--- Given information Enclosed Below ---
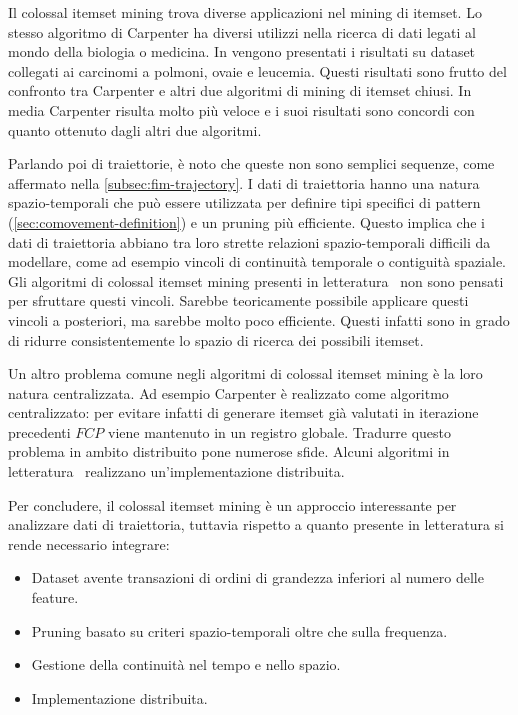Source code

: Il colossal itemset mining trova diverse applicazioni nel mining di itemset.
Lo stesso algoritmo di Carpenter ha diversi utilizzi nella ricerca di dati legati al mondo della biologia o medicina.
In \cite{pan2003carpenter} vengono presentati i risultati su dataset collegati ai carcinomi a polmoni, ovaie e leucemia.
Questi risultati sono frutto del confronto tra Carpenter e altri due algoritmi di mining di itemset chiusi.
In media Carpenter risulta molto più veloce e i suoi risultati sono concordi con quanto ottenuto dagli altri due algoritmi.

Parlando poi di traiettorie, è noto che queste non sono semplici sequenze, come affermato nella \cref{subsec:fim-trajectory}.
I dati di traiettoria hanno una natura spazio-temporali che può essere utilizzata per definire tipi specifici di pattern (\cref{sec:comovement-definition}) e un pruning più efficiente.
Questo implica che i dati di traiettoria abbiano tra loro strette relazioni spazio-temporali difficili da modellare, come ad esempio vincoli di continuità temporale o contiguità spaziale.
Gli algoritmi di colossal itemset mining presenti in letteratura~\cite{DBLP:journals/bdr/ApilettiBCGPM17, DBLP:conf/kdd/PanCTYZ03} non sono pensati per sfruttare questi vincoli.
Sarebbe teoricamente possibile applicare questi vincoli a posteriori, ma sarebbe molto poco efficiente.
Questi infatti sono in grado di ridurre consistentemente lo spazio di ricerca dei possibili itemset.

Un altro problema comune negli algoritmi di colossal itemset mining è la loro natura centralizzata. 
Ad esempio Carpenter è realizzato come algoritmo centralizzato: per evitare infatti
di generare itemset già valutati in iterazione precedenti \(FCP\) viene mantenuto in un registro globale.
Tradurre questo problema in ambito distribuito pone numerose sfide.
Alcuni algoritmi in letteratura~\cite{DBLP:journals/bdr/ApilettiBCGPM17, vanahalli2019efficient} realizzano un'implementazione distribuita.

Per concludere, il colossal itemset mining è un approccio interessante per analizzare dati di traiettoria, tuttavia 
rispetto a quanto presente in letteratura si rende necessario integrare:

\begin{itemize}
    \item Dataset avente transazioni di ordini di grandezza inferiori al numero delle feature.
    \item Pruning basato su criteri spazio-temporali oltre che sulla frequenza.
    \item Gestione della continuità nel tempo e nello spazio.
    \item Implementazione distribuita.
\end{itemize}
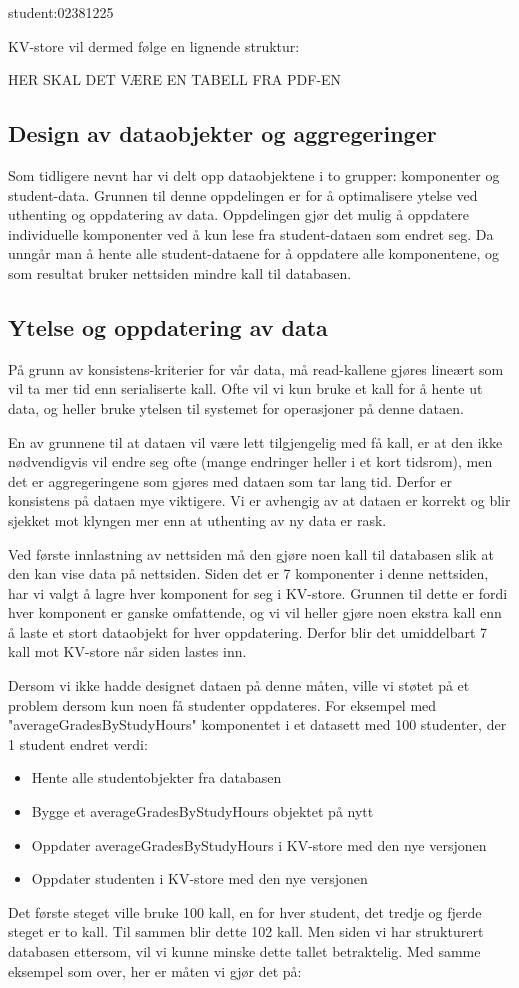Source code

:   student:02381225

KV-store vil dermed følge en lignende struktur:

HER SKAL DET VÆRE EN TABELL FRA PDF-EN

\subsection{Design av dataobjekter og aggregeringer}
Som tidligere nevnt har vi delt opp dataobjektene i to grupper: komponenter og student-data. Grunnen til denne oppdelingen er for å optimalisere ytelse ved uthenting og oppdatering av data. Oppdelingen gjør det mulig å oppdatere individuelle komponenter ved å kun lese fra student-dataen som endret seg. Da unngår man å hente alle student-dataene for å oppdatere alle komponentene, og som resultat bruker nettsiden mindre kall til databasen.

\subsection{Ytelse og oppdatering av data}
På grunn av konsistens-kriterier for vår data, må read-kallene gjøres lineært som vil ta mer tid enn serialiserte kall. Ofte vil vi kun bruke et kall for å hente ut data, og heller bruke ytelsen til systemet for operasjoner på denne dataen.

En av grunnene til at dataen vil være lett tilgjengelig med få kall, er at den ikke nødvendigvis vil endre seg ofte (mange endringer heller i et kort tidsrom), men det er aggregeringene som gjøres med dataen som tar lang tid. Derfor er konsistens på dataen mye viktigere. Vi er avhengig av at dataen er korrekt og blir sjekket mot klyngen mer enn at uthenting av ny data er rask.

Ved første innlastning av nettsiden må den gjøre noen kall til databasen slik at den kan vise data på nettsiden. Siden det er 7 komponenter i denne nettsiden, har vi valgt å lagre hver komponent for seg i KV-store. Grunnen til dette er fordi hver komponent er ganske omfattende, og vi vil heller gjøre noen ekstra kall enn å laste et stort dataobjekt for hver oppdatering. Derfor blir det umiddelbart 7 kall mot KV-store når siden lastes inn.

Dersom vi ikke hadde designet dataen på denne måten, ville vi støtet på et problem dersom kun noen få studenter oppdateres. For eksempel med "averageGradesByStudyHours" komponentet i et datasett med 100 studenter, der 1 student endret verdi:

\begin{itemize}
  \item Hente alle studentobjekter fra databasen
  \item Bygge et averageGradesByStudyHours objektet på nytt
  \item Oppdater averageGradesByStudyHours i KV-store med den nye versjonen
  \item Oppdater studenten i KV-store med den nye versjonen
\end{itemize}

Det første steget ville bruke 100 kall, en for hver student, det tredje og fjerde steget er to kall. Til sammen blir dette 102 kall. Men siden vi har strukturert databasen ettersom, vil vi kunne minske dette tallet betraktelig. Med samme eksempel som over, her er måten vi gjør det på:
--- End of Enclosed Given information ---
Exercise requirements: Copy exactly, without pictures, the lines above from the one with "Questo implica che" down to the one with "av dataobjekter og", inclusive.

Response below:
Questo implica che i dati di traiettoria abbiano tra loro strette relazioni spazio-temporali difficili da modellare, come ad esempio vincoli di continuità temporale o contiguità spaziale.
Gli algoritmi di colossal itemset mining presenti in letteratura~\cite{DBLP:journals/bdr/ApilettiBCGPM17, DBLP:conf/kdd/PanCTYZ03} non sono pensati per sfruttare questi vincoli.
Sarebbe teoricamente possibile applicare questi vincoli a posteriori, ma sarebbe molto poco efficiente.
Questi infatti sono in grado di ridurre consistentemente lo spazio di ricerca dei possibili itemset.

Un altro problema comune negli algoritmi di colossal itemset mining è la loro natura centralizzata. 
Ad esempio Carpenter è realizzato come algoritmo centralizzato: per evitare infatti
di generare itemset già valutati in iterazione precedenti \(FCP\) viene mantenuto in un registro globale.
Tradurre questo problema in ambito distribuito pone numerose sfide.
Alcuni algoritmi in letteratura~\cite{DBLP:journals/bdr/ApilettiBCGPM17, vanahalli2019efficient} realizzano un'implementazione distribuita.

Per concludere, il colossal itemset mining è un approccio interessante per analizzare dati di traiettoria, tuttavia 
rispetto a quanto presente in letteratura si rende necessario integrare:

\begin{itemize}
    \item Dataset avente transazioni di ordini di grandezza inferiori al numero delle feature.
    \item Pruning basato su criteri spazio-temporali oltre che sulla frequenza.
    \item Gestione della continuità nel tempo e nello spazio.
    \item Implementazione distribuita.
\end{itemize}
Source code

:   student:02381225

KV-store vil dermed følge en lignende struktur:

HER SKAL DET VÆRE EN TABELL FRA PDF-EN

\subsection{Design av dataobjekter og aggregeringer}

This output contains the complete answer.